Was tun, wenn die SD Karte versagt? Tools und Tips zum Retten der Karte!

Für viele Anwendungen benötigt der moderne Mensch von heute eine SD Karte. Ob es für die Digitalkamera, den das Smartphone oder den Microcomputer (Raspberry Pi) ist. Doch manchmal schleichen sich Fehler in die Karte und sie funktioniert nicht mehr so wie sie sollte. Ein Fall für die Tonne? Nicht unbedingt! Mithilfe von diversen Linux Tools lassen sich selbst vermeintlich defekte Karten noch retten.

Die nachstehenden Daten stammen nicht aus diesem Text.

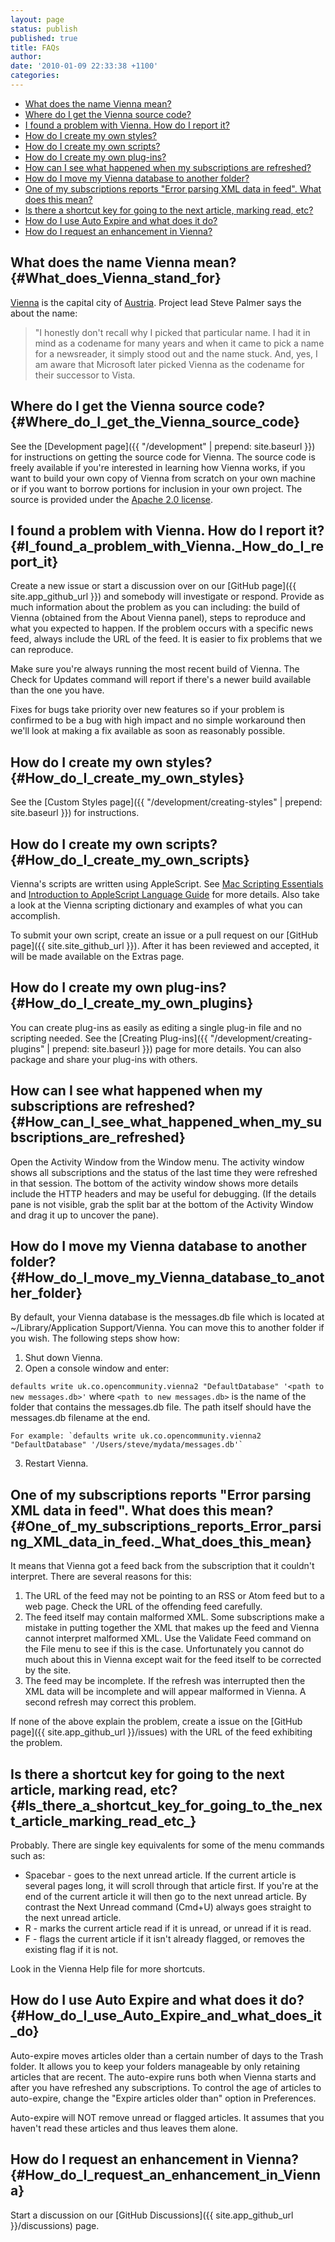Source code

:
 ```yaml
---
layout: page
status: publish
published: true
title: FAQs
author:
date: '2010-01-09 22:33:38 +1100'
categories:
---
```


* [What does the name Vienna mean?](#What_does_Vienna_stand_for)
* [Where do I get the Vienna source code?](#Where_do_I_get_the_Vienna_source_code)
* [I found a problem with Vienna. How do I report it?](#I_found_a_problem_with_Vienna._How_do_I_report_it)
* [How do I create my own styles?](#How_do_I_create_my_own_styles)
* [How do I create my own scripts?](#How_do_I_create_my_own_scripts)
* [How do I create my own plug-ins?](#How_do_I_create_my_own_plugins)
* [How can I see what happened when my subscriptions are refreshed?](#How_can_I_see_what_happened_when_my_subscriptions_are_refreshed)
* [How do I move my Vienna database to another folder?](#How_do_I_move_my_Vienna_database_to_another_folder)
* [One of my subscriptions reports "Error parsing XML data in feed". What does this mean?](#One_of_my_subscriptions_reports_Error_parsing_XML_data_in_feed._What_does_this_mean)
* [Is there a shortcut key for going to the next article, marking read, etc?](#Is_there_a_shortcut_key_for_going_to_the_next_article_marking_read_etc_)
* [How do I use Auto Expire and what does it do?](#How_do_I_use_Auto_Expire_and_what_does_it_do)
* [How do I request an enhancement in Vienna?](#How_do_I_request_an_enhancement_in_Vienna)

## What does the name Vienna mean? {#What_does_Vienna_stand_for}

[Vienna](https://en.wikipedia.org/wiki/Vienna) is the capital city of [Austria](https://en.wikipedia.org/wiki/Austria). Project lead Steve Palmer says the about the name:

> "I honestly don't recall why I picked that particular name. I had it in mind as a codename for many years and when it came to pick a name for a newsreader, it simply stood out and the name stuck. And, yes, I am aware that Microsoft later picked Vienna as the codename for their successor to Vista.

## Where do I get the Vienna source code? {#Where_do_I_get_the_Vienna_source_code}

See the [Development page]({{ "/development" | prepend: site.baseurl }}) for instructions on getting the source code for Vienna. The source code is freely available if you're interested in learning how Vienna works, if you want to build your own copy of Vienna from scratch on your own machine or if you want to borrow portions for inclusion in your own project. The source is provided under the [Apache 2.0 license](http://www.apache.org/licenses/LICENSE-2.0.html).

## I found a problem with Vienna. How do I report it? {#I_found_a_problem_with_Vienna._How_do_I_report_it}

Create a new issue or start a discussion over on our [GitHub page]({{ site.app_github_url }}) and somebody will investigate or respond. Provide as much information about the problem as you can including: the build of Vienna (obtained from the About Vienna panel), steps to reproduce and what you expected to happen. If the problem occurs with a specific news feed, always include the URL of the feed. It is easier to fix problems that we can reproduce.

Make sure you're always running the most recent build of Vienna. The Check for Updates command will report if there's a newer build available than the one you have.

Fixes for bugs take priority over new features so if your problem is confirmed to be a bug with high impact and no simple workaround then we'll look at making a fix available as soon as reasonably possible.

## How do I create my own styles? {#How_do_I_create_my_own_styles}

See the [Custom Styles page]({{ "/development/creating-styles" | prepend: site.baseurl }}) for instructions.

## How do I create my own scripts? {#How_do_I_create_my_own_scripts}

Vienna's scripts are written using AppleScript. See [Mac Scripting Essentials](https://developer.apple.com/library/archive/documentation/LanguagesUtilities/Conceptual/MacAutomationScriptingGuide/index.html) and [Introduction to AppleScript Language Guide](https://developer.apple.com/library/archive/documentation/AppleScript/Conceptual/AppleScriptLangGuide/introduction/ASLR_intro.html) for more details. Also take a look at the Vienna scripting dictionary and examples of what you can accomplish.

To submit your own script, create an issue or a pull request on our [GitHub page]({{ site.site_github_url }}). After it has been reviewed and accepted, it will be made available on the Extras page.

## How do I create my own plug-ins? {#How_do_I_create_my_own_plugins}

You can create plug-ins as easily as editing a single plug-in file and no scripting needed. See the [Creating Plug-ins]({{ "/development/creating-plugins" | prepend: site.baseurl }}) page for more details. You can also package and share your plug-ins with others.

## How can I see what happened when my subscriptions are refreshed? {#How_can_I_see_what_happened_when_my_subscriptions_are_refreshed}

Open the Activity Window from the Window menu. The activity window shows all subscriptions and the status of the last time they were refreshed in that session. The bottom of the activity window shows more details include the HTTP headers and may be useful for debugging. (If the details pane is not visible, grab the split bar at the bottom of the Activity Window and drag it up to uncover the pane).

## How do I move my Vienna database to another folder? {#How_do_I_move_my_Vienna_database_to_another_folder}

By default, your Vienna database is the messages.db file which is located at ~/Library/Application Support/Vienna. You can move this to another folder if you wish. The following steps show how:

1. Shut down Vienna.
2. Open a console window and enter:

`defaults write uk.co.opencommunity.vienna2 "DefaultDatabase" '<path to new messages.db>'` 
	where
`<path to new messages.db>` is the name of the folder that contains the messages.db file. The path itself should have the messages.db filename at the end. 
	
	For example: `defaults write uk.co.opencommunity.vienna2 "DefaultDatabase" '/Users/steve/mydata/messages.db'`
3. Restart Vienna.

## One of my subscriptions reports "Error parsing XML data in feed". What does this mean? {#One_of_my_subscriptions_reports_Error_parsing_XML_data_in_feed._What_does_this_mean}

It means that Vienna got a feed back from the subscription that it couldn't interpret. There are several reasons for this:

1. The URL of the feed may not be pointing to an RSS or Atom feed but to a web page. Check the URL of the offending feed carefully.
2. The feed itself may contain malformed XML. Some subscriptions make a mistake in putting together the XML that makes up the feed and Vienna cannot interpret malformed XML. Use the Validate Feed command on the File menu to see if this is the case. Unfortunately you cannot do much about this in Vienna except wait for the feed itself to be corrected by the site.
3. The feed may be incomplete. If the refresh was interrupted then the XML data will be incomplete and will appear malformed in Vienna. A second refresh may correct this problem.

If none of the above explain the problem, create a issue on the [GitHub page]({{ site.app_github_url }}/issues) with the URL of the feed exhibiting the problem.

## Is there a shortcut key for going to the next article, marking read, etc? {#Is_there_a_shortcut_key_for_going_to_the_next_article_marking_read_etc_}

Probably. There are single key equivalents for some of the menu commands such as:

* Spacebar - goes to the next unread article. If the current article is several pages long, it will scroll through that article first. If you're at the end of the current article it will then go to the next unread article. By contrast the Next Unread command (Cmd+U) always goes straight to the next unread article.
* R - marks the current article read if it is unread, or unread if it is read.
* F - flags the current article if it isn't already flagged, or removes the existing flag if it is not.

Look in the Vienna Help file for more shortcuts.

## How do I use Auto Expire and what does it do? {#How_do_I_use_Auto_Expire_and_what_does_it_do}

Auto-expire moves articles older than a certain number of days to the Trash folder. It allows you to keep your folders manageable by only retaining articles that are recent. The auto-expire runs both when Vienna starts and after you have refreshed any subscriptions. To control the age of articles to auto-expire, change the "Expire articles older than" option in Preferences.

Auto-expire will NOT remove unread or flagged articles. It assumes that you haven't read these articles and thus leaves them alone.

## How do I request an enhancement in Vienna? {#How_do_I_request_an_enhancement_in_Vienna}

Start a discussion on our [GitHub Discussions]({{ site.app_github_url }}/discussions) page.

Wenn eine SD Karte deutlich langsamer, fehlerhaft oder gar nicht mehr arbeitet, sollte man natürlich zuerst die Karte formatieren. Auf Windows erledigt dies ein einfacher Rechtsklick auf die Karte, bei Linux benötigt man meistens ein Tool.

1. Die Karte formatieren

Das Tool der ersten Wahl ist hier GParted. Es ist entweder vorinstalliert oder meist in den Paketquellen der jeweiligen Distribution enthalten. Man öffnet das Programm mit Root Rechten, wählt die Karte aus und löscht alle aktuellen Distributionen. Danach wählt man den nicht zugeteilten Bereich aus und lässt eine neue Partition erstellen. Als Format wählt man FAT32 aus. In den meisten Fällen sollte die Karte jetzt schon wieder funktionieren.

Wenn die Karte noch immer nicht funktioniert, kann man es mit dem Programm GNOME Disks, welches in Ubuntu als Laufwerke bekannt ist, verwenden. Man wählt die Karte aus, löscht die aktuellen Partitionen und geht auf formatieren. Hier wählt man jedoch den Punkt Vorhandene Daten mit Nullen überschreiben (Langsam) und Kompatibel mit allen Systemen (FAT) aus. Dies dauert etwas länger, jedoch wird die gesamte Karte einmal überschrieben.GParted

Weigert sich die SD Karte dennoch ihren Dienst zu verrichten, muss man zu anderen Methoden greifen:

2. Partitionstabelle erneuern und Filesystem überprüfen

Manchmal hat man (oder das System) ziemlichen Mist gebaut und man muss die sogenannte Partitionstabelle der Karte erneuern. Im einfachsten Fall greift man wieder zu GParted, klickt auf Laufwerke und dann auf Partitionstabelle erstellen. Hier wählt man den Typ msdos aus (klingt komisch, ist aber so!) und klickt auf Anwenden. Im Zweifel noch einmal formatieren und zu 95% funktioniert die SD Karte wieder.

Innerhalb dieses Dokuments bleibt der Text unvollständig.